If you want to invest in a rental property, your best option may be to rent before you own. These property investments represent a favorable alternative in today’s real estate market. By investing in this type of property, you and the seller benefit.
Nevertheless, you still need to know what you’re doing, as this type of real estate investment can be confusing. That’s why you should work with a property management company. Doing so will help you understand all the intricacies of committing to the transaction.
What Does “Rent to Own” Mean?
You first need to define what rent to own means to make this happen. By partnering with a property management company, you can get a fuller understanding of the housing market in your area and the proper execution of this type of transaction.
When you rent a property to own it, it means that you are given the time and opportunity to buy the house eventually. Therefore, an option premium is introduced in the agreement. This option allows you to buy the home at a specific time in the future.
Sellers offer the premium at 5% of the home’s market price. The contract will also contain the conditions of the rental/sales contract, the “premium” payments owed monthly, and the lease term. The house is listed and included in the contract. This is the agreed price, regardless of the home’s actual worth.
The Steps for Acquiring a Rental Property that You Plan to Buy
You should rent a property to own it if you feel you can strengthen your financial position in the future. This type of real estate transaction features the following steps:
- You and the seller negotiate a contract.

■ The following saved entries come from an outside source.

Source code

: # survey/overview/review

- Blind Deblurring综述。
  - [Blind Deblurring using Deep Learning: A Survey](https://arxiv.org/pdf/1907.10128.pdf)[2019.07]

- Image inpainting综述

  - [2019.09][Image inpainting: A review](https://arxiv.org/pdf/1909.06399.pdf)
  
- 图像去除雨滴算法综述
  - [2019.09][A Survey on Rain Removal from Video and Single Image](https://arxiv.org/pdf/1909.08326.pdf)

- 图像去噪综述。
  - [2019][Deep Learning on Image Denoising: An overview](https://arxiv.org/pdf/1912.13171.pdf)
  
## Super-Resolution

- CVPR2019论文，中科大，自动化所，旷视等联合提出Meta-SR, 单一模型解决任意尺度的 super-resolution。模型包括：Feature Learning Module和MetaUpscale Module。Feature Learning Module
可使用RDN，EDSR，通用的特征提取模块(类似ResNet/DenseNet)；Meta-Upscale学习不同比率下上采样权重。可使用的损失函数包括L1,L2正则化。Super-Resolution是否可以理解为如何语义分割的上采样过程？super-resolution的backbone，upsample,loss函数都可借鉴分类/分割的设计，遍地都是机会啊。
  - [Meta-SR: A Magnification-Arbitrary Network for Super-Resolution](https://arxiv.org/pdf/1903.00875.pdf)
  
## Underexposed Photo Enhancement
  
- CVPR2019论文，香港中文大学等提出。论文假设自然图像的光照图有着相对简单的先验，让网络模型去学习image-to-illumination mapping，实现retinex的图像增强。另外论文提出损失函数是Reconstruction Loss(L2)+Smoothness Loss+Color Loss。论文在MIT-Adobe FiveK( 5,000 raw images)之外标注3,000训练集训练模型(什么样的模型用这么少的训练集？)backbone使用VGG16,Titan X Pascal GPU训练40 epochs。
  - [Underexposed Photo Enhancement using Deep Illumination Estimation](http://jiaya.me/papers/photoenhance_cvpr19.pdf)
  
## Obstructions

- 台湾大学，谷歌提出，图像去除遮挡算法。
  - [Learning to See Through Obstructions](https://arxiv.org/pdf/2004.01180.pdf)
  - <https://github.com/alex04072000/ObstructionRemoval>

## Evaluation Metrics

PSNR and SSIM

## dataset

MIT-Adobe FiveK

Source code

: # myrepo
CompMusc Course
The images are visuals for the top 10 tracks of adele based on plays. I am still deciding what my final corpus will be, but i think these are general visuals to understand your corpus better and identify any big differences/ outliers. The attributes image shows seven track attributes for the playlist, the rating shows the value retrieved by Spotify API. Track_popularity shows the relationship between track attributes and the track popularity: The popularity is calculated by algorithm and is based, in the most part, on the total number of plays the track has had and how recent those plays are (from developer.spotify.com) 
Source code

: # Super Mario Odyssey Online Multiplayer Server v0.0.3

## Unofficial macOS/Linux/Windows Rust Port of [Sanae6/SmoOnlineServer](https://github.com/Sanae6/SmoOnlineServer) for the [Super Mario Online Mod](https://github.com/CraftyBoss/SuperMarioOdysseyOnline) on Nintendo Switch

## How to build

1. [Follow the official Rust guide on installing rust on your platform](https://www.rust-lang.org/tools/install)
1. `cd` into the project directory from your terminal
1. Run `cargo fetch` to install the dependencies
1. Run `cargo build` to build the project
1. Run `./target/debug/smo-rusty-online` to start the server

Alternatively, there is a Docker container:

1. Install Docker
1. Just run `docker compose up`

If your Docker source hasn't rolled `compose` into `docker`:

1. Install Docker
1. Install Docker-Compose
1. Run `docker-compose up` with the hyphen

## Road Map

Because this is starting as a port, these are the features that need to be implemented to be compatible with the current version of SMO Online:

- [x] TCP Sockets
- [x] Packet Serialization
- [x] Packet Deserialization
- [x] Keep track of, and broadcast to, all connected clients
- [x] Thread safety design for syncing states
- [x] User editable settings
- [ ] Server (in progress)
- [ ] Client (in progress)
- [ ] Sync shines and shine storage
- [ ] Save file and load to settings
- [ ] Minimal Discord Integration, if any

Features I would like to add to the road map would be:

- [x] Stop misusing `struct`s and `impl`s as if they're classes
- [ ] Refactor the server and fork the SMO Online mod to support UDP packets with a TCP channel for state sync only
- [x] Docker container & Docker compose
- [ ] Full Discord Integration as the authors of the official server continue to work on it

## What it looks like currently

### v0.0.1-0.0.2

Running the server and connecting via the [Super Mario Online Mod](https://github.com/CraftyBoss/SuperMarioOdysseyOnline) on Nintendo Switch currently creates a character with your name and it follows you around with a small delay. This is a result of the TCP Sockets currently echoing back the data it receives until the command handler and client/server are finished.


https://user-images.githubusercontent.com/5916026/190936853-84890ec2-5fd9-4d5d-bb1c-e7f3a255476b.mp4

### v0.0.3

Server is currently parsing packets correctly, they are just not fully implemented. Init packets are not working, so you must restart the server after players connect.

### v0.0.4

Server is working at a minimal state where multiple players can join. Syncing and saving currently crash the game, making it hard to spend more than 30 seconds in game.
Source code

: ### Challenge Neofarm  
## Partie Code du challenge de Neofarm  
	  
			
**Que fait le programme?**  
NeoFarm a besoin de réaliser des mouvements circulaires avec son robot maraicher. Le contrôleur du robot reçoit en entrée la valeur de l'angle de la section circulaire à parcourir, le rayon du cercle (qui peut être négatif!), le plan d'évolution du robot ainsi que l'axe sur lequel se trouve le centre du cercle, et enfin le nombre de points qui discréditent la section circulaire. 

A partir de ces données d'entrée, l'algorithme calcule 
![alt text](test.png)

- You sign an agreement that contains what you have agreed.
- You, the buyer, pays the option premium,
- You make the monthly lease payments per the agreement’s terms.
- When the agreement comes to an end, you have the right, as the buyer, to buy the home for the previously agreed sales price.
You may experience either benefits or drawbacks from this type of transaction, depending on what you wish to do with your money and how you want to invest it. You may wonder if this type of investment is worth it.
Why This Contract May Benefit a Seller
A renter who plans to own a property is more likely to take better care of it. This attitude naturally benefits the seller.
However, if a renter (and possible buyer) acquires this attitude, they may also be more selective regarding maintenance. That is why a seller or renter of real estate must rely on the services of a property management company. A professional firm that can stay on top of everything related to a property.
A seller can also set their sales price, or monthly rental premiums, at a higher amount, which naturally bodes well for them financially. Because the seller is taking a risk on the renter to buy the property, they have this latitude.
A Win-Win Situation
Renting to own can provide a win-win situation for both buyer and seller. If you feel your financial position will be stronger in the future and you want to own a property, this type of transaction may be designed for you.